The configuration of conditions or expressions defining problematic situations is called an event or trigger. As network management systems collect data, they also check for configured trigger conditions. Each trigger is paired with an actions to take upon being detected and later to take after the problem has been resolved. These actions can be alerts sent by email or other means (instant messaging, SMS, etc) to notify a system administrator of the problem. They can also run any script or program to perform any action the administrator desires. For conditions that result in the execution of well defined procedures, these can be codified and called automatically upon detection.
The automation of response systems as seen above is an extremely powerful tool. Many conditions can be predicted in advance, and the corrective procedures put in scripts to be run upon detection. This results in systems that can not only detect when problems exist, but systems that fix themselves as they occur. Notifications can (and should) be sent in these situations, but the previous delays in getting a human administrator notified, time allocated, and then the problem resolved have been removed. Systems run better with less down time and administrators can focus their precious resources on more critical issues.

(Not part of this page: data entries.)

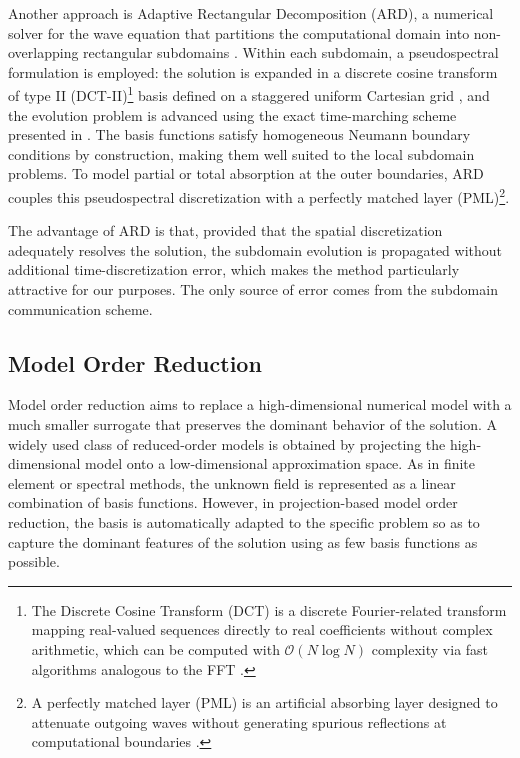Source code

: \documentclass{Configuration_Files/PoliMi3i_thesis}
\newif\ifshowthesischanges
\DeclareRobustCommand{\thesischange}[2]{%
    \ifshowthesischanges
        \textcolor{#1}{#2}%
    \else
        #2%
    \fi
}
\def\thesischange#1#2{#2}%
\begin{document}
Another approach is Adaptive Rectangular Decomposition (ARD), a numerical solver for the wave equation that partitions the computational domain into non-overlapping rectangular subdomains \citep{raghuvanshi_efficient_2009}. Within each subdomain, a pseudospectral formulation is employed: the solution is expanded in a discrete cosine transform of type II (DCT-II)\footnote{\thesischange{red}{The Discrete Cosine Transform (DCT) is a discrete Fourier-related transform mapping real-valued sequences directly to real coefficients without complex arithmetic, which can be computed with $\mathcal{O}(N \log N)$ complexity via fast algorithms analogous to the FFT \citep{rao_discrete_1990}.}} basis defined on a staggered uniform Cartesian grid \citep{rao_discrete_1990}, and the evolution problem is advanced using the exact time-marching scheme presented in \cite{cieslinski_exact_2011}. The basis functions satisfy homogeneous Neumann boundary conditions by construction, making them well suited to the local subdomain problems. To model partial or total absorption at the outer boundaries, ARD couples this pseudospectral discretization with a perfectly matched layer (PML)\footnote{\thesischange{red}{A perfectly matched layer (PML) is an artificial absorbing layer designed to attenuate outgoing waves without generating spurious reflections at computational boundaries \citep{grote2010efficient}.}}.

The advantage of ARD is that, provided that the spatial discretization adequately resolves the solution, the subdomain evolution is propagated without additional time-discretization error, which makes the method particularly attractive for our purposes. The only source of error comes from the subdomain communication scheme.

\subsection{Model Order Reduction}
Model order reduction aims to replace a high-dimensional numerical model with a much smaller surrogate that preserves the dominant behavior of the solution. A widely used class of reduced-order models is obtained by projecting the high-dimensional model onto a low-dimensional approximation space. As in finite element or spectral methods, the unknown field is represented as a linear combination of basis functions. However, in projection-based model order reduction, the basis is automatically adapted to the specific problem so as to capture the dominant features of the solution using as few basis functions as possible.
\end{document}
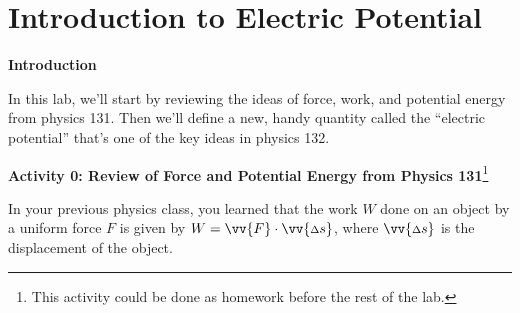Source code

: \section{Introduction to Electric Potential}
\label{potential_intro}


\makelabheader %

\bigskip

\textbf{Introduction} 

In this lab, we'll start by reviewing the ideas of force, work, and potential energy from physics 131.  Then we'll define a new, handy quantity called the ``electric potential'' that's one of the key ideas in physics 132.

\bigskip

\textbf{Activity 0: Review of Force and Potential Energy from Physics 131}\footnote{This activity could be done as homework before the rest of the lab.}

In your previous physics class, you learned that the work $W$ done on an object by a uniform force $F$ is given by $W=\vv{F} \cdot \vv{{\scriptstyle \Delta} s}$, where $\vv{{\scriptstyle \Delta} s}$ is the displacement of the object.

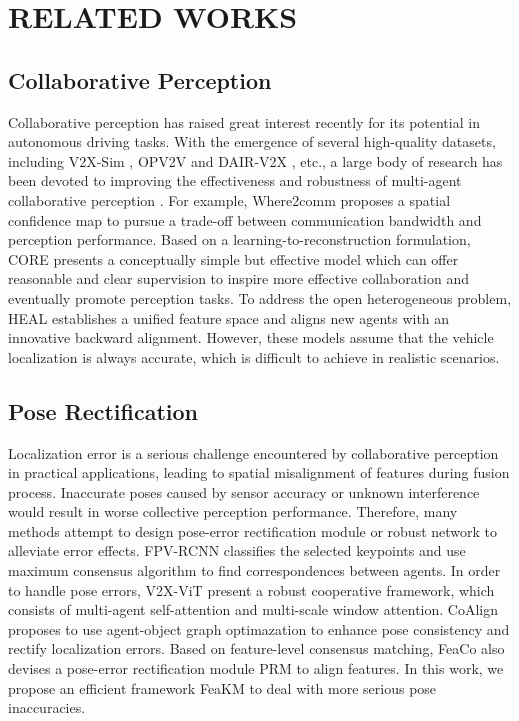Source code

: \section{RELATED WORKS}
\subsection{Collaborative Perception}
    Collaborative perception has raised great interest recently for its potential in autonomous driving tasks. With the emergence of several high-quality datasets, including V2X-Sim \cite{V2X-Sim}, OPV2V \cite{OPV2V} and DAIR-V2X \cite{DAIR-V2X}, etc., a large body of research has been devoted to improving the effectiveness and robustness of multi-agent collaborative perception \cite{CoCa3D,  Where2comm, CORE, HEAL}. For example, Where2comm \cite{Where2comm} proposes a spatial confidence map to pursue a trade-off between communication bandwidth and perception performance. Based on a learning-to-reconstruction formulation, CORE \cite{CORE} presents a conceptually simple but effective model which can offer reasonable and clear supervision to inspire more effective collaboration and eventually promote perception tasks. To address the open heterogeneous problem, HEAL \cite{HEAL} establishes a unified feature space and aligns new agents with an innovative backward alignment. However, these models assume that the vehicle localization is always accurate, which is difficult to achieve in realistic scenarios.

\subsection{Pose Rectification}
    Localization error is a serious challenge encountered by collaborative perception in practical applications, leading to spatial misalignment of features during fusion process. Inaccurate poses caused by sensor accuracy or unknown interference would result in worse collective perception performance. Therefore, many methods attempt to design pose-error rectification module or robust network to alleviate error effects. FPV-RCNN \cite{fpvrcnn} classifies the selected keypoints and use maximum consensus algorithm to find correspondences between agents. In order to handle pose errors, V2X-ViT \cite{v2xvit} present a robust cooperative framework, which consists of multi-agent self-attention and multi-scale window attention. CoAlign \cite{CoAlign} proposes to use agent-object graph optimazation to enhance pose consistency and rectify localization errors. Based on feature-level consensus matching, FeaCo \cite{FeaCo} also devises a pose-error rectification module PRM to align features. In this work, we propose an efficient framework FeaKM to deal with more serious pose inaccuracies.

Network Management (NMS) and Security Information and Event Management (SIEM) Systems
Network Management Systems (NMS) are similar to Security Information and Event Management (SIEM) systems (covered in the Analysis and Response section) but differ in how data is obtained and used. Network Management systems are used to capture data on arbitrary observable and measurable (quantifiable) aspects of an enterprise network. This includes sensor data, interface attributes, applications (local and network), databases, devices, and pretty much anything else that can be measured from a script, program, or via a standard network management interface/protocol.
Security Information and Event Management (SIEM) systems on the other hand get most of their data from machine generated files or feeds, and includes the intelligent consolidation and processing of logfile data. This information is reduced, filtered, and then analyzed and correlated with historic and/or external data. The data (raw and/or processed) is stored in a database for later reference. SIEM systems are primarily concerned with security and can make use of threat analysis feeds and information provided by local intrusion detection or prevention systems. In many commercial products the SIEM functionality is bundled with an IPS.
Both NMS and SIEM systems have the ability to generate alerts and perform actions based on the data they process. Both can be configured to graphically display the results of the analytics and take conditional action. As a rule of thumb (there are always exceptions) network management systems are better suited to the measuring of operational data. They monitor data that can be readily observed via the platform, programs, scripts, or through standard network management interfaces/protocols. This data (capacities, machine loading, sensors) is often better seen through network management platforms.
SIEM systems on the other hand, with their focus on security, are better suited in processing data generated by systems or applications. Logfile data often has more detailed information present than what can be observed from a distance. For instance malformed TCP packets designed to disrupt communication at the lower layers of the network stack are difficult to impossible to track with a network management system. Logfile data on the other hand can be configured to contain all the offending packet details for later analysis and correlation (our host security configurations are setup to do this). This information, especially when combined with external threat analysis and historic data, provides a very different view into what is happening on the network and forms the basis for more advanced countermeasures.
SIEM systems, when configured in a passive or offline mode, can be used to analyze huge amounts of data spread over a large period of time. By comparing this data with threat analysis feed data or with behavior analysis tools can detect problems that simple Network Management or active SIEM system will miss. They are also better suited for anomaly detection over a longer period of time.
As NMS and SIEM solutions continue to evolve, the capabilities of these systems continue to exhibit a greater degree of overlap in their functionality. Zabbix for instance has the ability to pull data in from logfiles. Some SIEM solutions come bundled with basic NMS functionality and can monitor remote resources via SNMP or other means. While not as efficient as NMS based approached, SIEM agents can be configured to provide many of the same data as a custom configured NMS. Based on the inherent differences in where and how they obtain their data as well as tools available for the processing of this information, both types of systems will continue to be essential tools in the managing of modern enterprise networks for some time. If these systems continue to evolve as they are now, we envision the day where only one solution type will be needed.